Watching him give the statement on TV, it seemed odder, but maybe just because Trump is so odd, making that strange zero shape with his fingers as he speaks. And watching him, hearing those words for a second time, this thought arose: he may say that now, but Trump became president with the support of the gun lobby, and strongly supports the rights of gun owners.

Trump is also obsessed beyond reason with the threat of foreigners, painting “terrorists live here” on wide parts of the globe – while ignoring the threats that lie within his own borders. And if a terrorist is one who inflicts terror, then Paddock was every bit as much a terrorist as any deranged ideologue. In a sense, such a man is even scarier, as his acts are stirred not by belief but by a strain of malignant nihilism; he killed people not for a reason, however warped, but for no reason at all, or so it seems.

Yes, what Paddock did was an act of pure evil, yet to British eyes it his actions were aided and abetted by America’s obsession with carrying arms. Following that line of argument, Trump was condemning as evil an act he tacitly condoned: not the killing itself, but the way those murders occurred.

The right to carry arms is portrayed in frontier terms, as if American men and women were carrying a single gun to protect themselves. Perhaps that’s how it started, but this right has spawned a domestic arms industry, with obscene amounts of weaponry as easily got as the weekly supermarket shopping; and possibly with the weekly shop.

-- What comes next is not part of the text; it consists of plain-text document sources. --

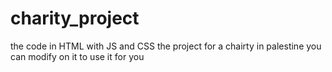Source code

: # charity_project
the code in HTML with JS and CSS
the project for a chairty in palestine you can modify on it to use it for you
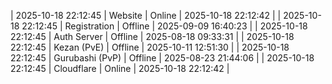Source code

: | 2025-10-18 22:12:45 | Website | Online | 2025-10-18 22:12:42 |
| 2025-10-18 22:12:45 | Registration | Offline | 2025-09-09 16:40:23 |
| 2025-10-18 22:12:45 | Auth Server | Offline | 2025-08-18 09:33:31 |
| 2025-10-18 22:12:45 | Kezan (PvE) | Offline | 2025-10-11 12:51:30 |
| 2025-10-18 22:12:45 | Gurubashi (PvP) | Offline | 2025-08-23 21:44:06 |
| 2025-10-18 22:12:45 | Cloudflare | Online | 2025-10-18 22:12:42 |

Stephen Paddock had a stockpile of 42 firearms, explosives and thousands of rounds of ammunition. Such a gruesome arsenal was not bought with defence in mind; it was seemingly gathered to inflict military-style death on masses of people.

And that’s where the American system seems crazy to British eyes, and to the eyes also of Americans who have witnessed such mass killings.

One such witness is a guitarist who was playing at the Route 91 Harvest festival when the shooting broke out. Remarks made on Twitter by Caleb Keeter are being reported here this morning, and for good reason. Keeter tweeted: “I have been a proponent of the amendment my entire life. Until the events of last night. I cannot express how wrong I was.”

More Americans need to come to that realisation, but that seems unlikely. Meanwhile, this Brit thinks that if no one had any guns, then no one would be shot. Sadly, such a thought, however damn fine, is nothing but pointless idealism when it comes to the US.